That is really insane. By this logic when you sign a contract with the company you work with that's just the company signing a contract with itself.
Cities and counties can declare bankruptcy, states can't. I think it's the Comptroller in California that's been looking into every possible solution, including reverting back to territorial status. The States are screwed, they can't inflate and they can't go bankrupt.
The resolution of this debt problem will be nasty, I expect it to be a near (hopefully not actual) civil war between the "public" employees and the taxpayers. Where the taxpayers win, there will be major changes in laws. Where the "public" employees win, the taxpayers will leave, and the winners will discover that the state still can't pay them their benefits.
@LarryD: "The resolution of this debt problem will be nasty, I expect it to be a near (hopefully not actual) civil war between the "public" employees and the taxpayers."
I am OK with some "actual" war if it involves tar, feathers, and horsewhippings of a few thousand particularly deserving scoundrels. Pour encourager les autres, don't you know.
Did the Govt. and its employees enter into a contract? Why yes they did - with our money.
To all who defend the public employee pensions, I want to tell you about the sweet deal I got on a new Mercedes - I signed a contract with the dealer, and we decided you would pay.
Pony up leeches.
Look, even in Libertopia there will be government employees. These will be people that will bargain their time for a certain compensation. Once they have given their time and completed their part of the contract the other side should be held to theirs. What, are you libertarians asking for special treatment for the government as contractor compared to private contracters? See, your hate for government employees and unions has pushed you into incoherency...
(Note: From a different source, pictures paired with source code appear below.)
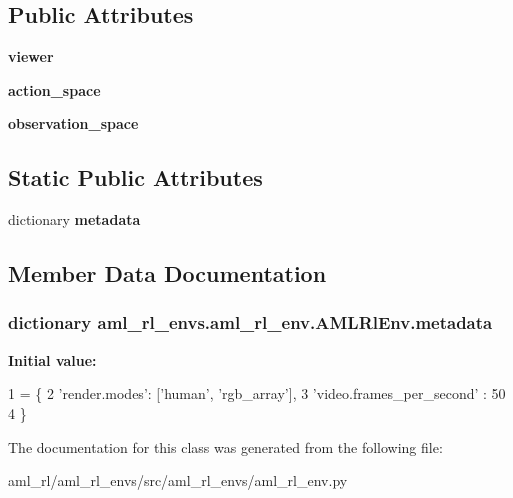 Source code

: \subsection*{Public Attributes}
\begin{DoxyCompactItemize}
\item 
\hypertarget{classaml__rl__envs_1_1aml__rl__env_1_1_a_m_l_rl_env_a348e95b89f7267fdc98b6af10e7afb63}{{\bfseries viewer}}\label{classaml__rl__envs_1_1aml__rl__env_1_1_a_m_l_rl_env_a348e95b89f7267fdc98b6af10e7afb63}

\item 
\hypertarget{classaml__rl__envs_1_1aml__rl__env_1_1_a_m_l_rl_env_a2e965affb3c1441783a6eeba044b2706}{{\bfseries action\-\_\-space}}\label{classaml__rl__envs_1_1aml__rl__env_1_1_a_m_l_rl_env_a2e965affb3c1441783a6eeba044b2706}

\item 
\hypertarget{classaml__rl__envs_1_1aml__rl__env_1_1_a_m_l_rl_env_ab01410312e4a45bf7d3d2a5e264d4c91}{{\bfseries observation\-\_\-space}}\label{classaml__rl__envs_1_1aml__rl__env_1_1_a_m_l_rl_env_ab01410312e4a45bf7d3d2a5e264d4c91}

\end{DoxyCompactItemize}
\subsection*{Static Public Attributes}
\begin{DoxyCompactItemize}
\item 
dictionary {\bfseries metadata}
\end{DoxyCompactItemize}


\subsection{Member Data Documentation}
\hypertarget{classaml__rl__envs_1_1aml__rl__env_1_1_a_m_l_rl_env_af1f198690f894e418339ce8457f0d1ba}{
\subsubsection[{metadata}]{\setlength{\rightskip}{0pt plus 5cm}dictionary aml\-\_\-rl\-\_\-envs.\-aml\-\_\-rl\-\_\-env.\-A\-M\-L\-Rl\-Env.\-metadata\hspace{0.3cm}{\ttfamily [static]}}}\label{classaml__rl__envs_1_1aml__rl__env_1_1_a_m_l_rl_env_af1f198690f894e418339ce8457f0d1ba}
{\bfseries Initial value\-:}
\begin{DoxyCode}
1 = \{
2       \textcolor{stringliteral}{'render.modes'}: [\textcolor{stringliteral}{'human'}, \textcolor{stringliteral}{'rgb\_array'}],
3       \textcolor{stringliteral}{'video.frames\_per\_second'} : 50
4     \}
\end{DoxyCode}


The documentation for this class was generated from the following file\-:\begin{DoxyCompactItemize}
\item 
aml\-\_\-rl/aml\-\_\-rl\-\_\-envs/src/aml\-\_\-rl\-\_\-envs/aml\-\_\-rl\-\_\-env.\-py\end{DoxyCompactItemize}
If govt can make private deals between two private entities (paying below a raised minimum wage, etc) illegal, MNG, don't you think it has the equal power to make its previously signed deals w/ govt employees illegal and null?
There can be conditions set for contracting-for example that minors can't contract. But once contracts are signed within those conditions they should be honored.
It's you that wants the government to have some special treatment that a private actor does not here, you Statist!
See below
See above
One risk that any person who enters into a contract takes is that the other party can not or will not fulfill their obligations.
If these folks had contracted with private employers for pension benefits, they would have run the risk that the company would become insolvent before all of those benefits could be realized.
Contracting with a state reduces the likelihood that this will happen, but does not eliminate it.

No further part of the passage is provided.